Два часа разницы в езде показались Аракчееву несносным оскорблением. Ему подумалось, что здесь, на этой полустанции, стоящей среди чахлых болот, совсем забыли о том, кто он есть такой... От злости он готов был молоть зубами речной песок.
Наконец колесо уладили, посадили на ось.
— Уж извините, ваше высокопревосходительство, хотелось попрочнее, понадежнее для вас, чтобы беды не случилось, чтобы душа наша была спокойна за честную свою работу, — сказал кузнец и утер кожаным, в черных подпалинах фартуком пот с лица.
И тут-то грянул божий гнев из графской кареты:
— Ах ты, свинья, гог-магог, еще с языком своим, мошенник, лезешь... Я из-за тебя два часа под дождем мокну. — Ни одной капли и не упало на укрытого в карете Аракчеева. За такую неслыханную дерзость прибейте его ухо гвоздем вот к тому чурбаку, на котором он ковал.

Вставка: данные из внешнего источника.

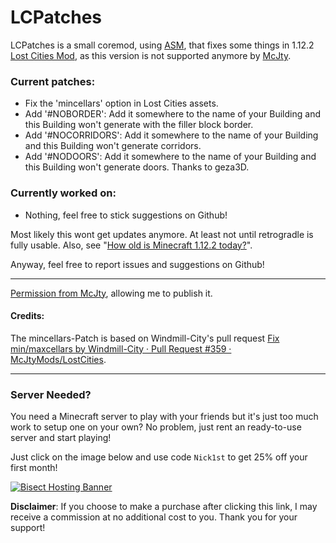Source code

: # LCPatches

LCPatches is a small coremod, using [ASM](https://asm.ow2.io/), that fixes some things in 1.12.2 [Lost Cities Mod](https://github.com/McJtyMods/LostCities/tree/1.12), as this version is not supported anymore by [McJty](https://github.com/McJtyMods).


### Current patches:
- Fix the 'mincellars' option in Lost Cities assets.
- Add '#NOBORDER': Add it somewhere to the name of your Building and this Building won't generate with the filler block border.
- Add '#NOCORRIDORS': Add it somewhere to the name of your Building and this Building won't generate corridors.
- Add '#NODOORS': Add it somewhere to the name of your Building and this Building won't generate doors. Thanks to geza3D.


### Currently worked on:
- Nothing, feel free to stick suggestions on Github!

Most likely this wont get updates anymore. At least not until retrogradle is fully usable. Also, see "[How old is Minecraft 1.12.2 today?](https://howoldisminecraft1122.today/)".

Anyway, feel free to report issues and suggestions on Github!

---

[Permission from McJty](https://discord.com/channels/403871125206990849/403871125941256193/838304128408223744), allowing me to publish it.

#### Credits:

The mincellars-Patch is based on Windmill-City's pull request [Fix min/maxcellars by Windmill-City · Pull Request #359 · McJtyMods/LostCities](https://github.com/McJtyMods/LostCities/pull/359).

---

### Server Needed?
You need a Minecraft server to play with your friends but it's just too much work to setup one on your own?
No problem, just rent an ready-to-use server and start playing!

Just click on the image below and use code `Nick1st` to get 25% off your first month!

[![Bisect Hosting Banner](https://www.bisecthosting.com/partners/custom-banners/ec0fce5d-e8f8-4d46-89cf-0d05a1000594.png)](https://bisecthosting.com/nick1st)

**Disclaimer**: If you choose to make a purchase after clicking this link, I may receive a commission at no additional cost to you. Thank you for your support!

Лакеи исполнили приказание — поставили могучего, широкоплечего кузнеца на колени и кузнецким гвоздем пришили его ухо к дубовому чурбаку, подпоясанному двумя железными обручами.
— И пускай мошенник так стоит, пока я не проеду обратно. А ты, козлиная морда, — плюнул он на трясущегося от страха распорядителя полустанции, — ответишь мне за него своей вшивой башкой, если я этого мошенника не найду на месте... Все село велю спалить, а вас, разбойников, угоню в Сибирь.
И уехал.
Три дня и три ночи простоял кузнец с приколоченным к чурбаку ухом при Новгородской дороге.
На четвертый день той же дорогой к Аракчееву в гости ехал царь Александр. Увидев прикованного к чурбаку кузнеца, он приказал кучеру остановиться и спросил:
— За что наказан?
— Сами не знаем, ваше величество, — упав в ноги царю, отвечал смотритель полустанции.
— Немедленно отковать, — распорядился царь. — Какое варварство... Я не могу видеть страдания ближнего... Это противно коренному христианскому правилу...
Но распорядитель мешкал...
— Ты почему не исполняешь моего повеления? — спросил удивленный царь.
— Боюсь, государь...
— Кого же ты боишься?
— Того, кто велел приколотить кузнеца к чурбаку.
— Но тебе приказывает сам царь! — с неудовольствием напомнил Александр. — Мое повеление уже никто не может ни изменить, ни отменить...
— Если бы это так, государь, и было...
— Чьим же повелением кузнец наказан?
— Повелением сиятельнейшего графа Аракчеева, государь, которого мы все опасаемся больше, нежели суда небесного...
— Ах, это сам граф Алексей Андреевич! Ну, этот зря не накажет. Коль Аракчеев наказал, то Аракчеев и помилует, — сказал, успокоившись, государь и поехал дальше.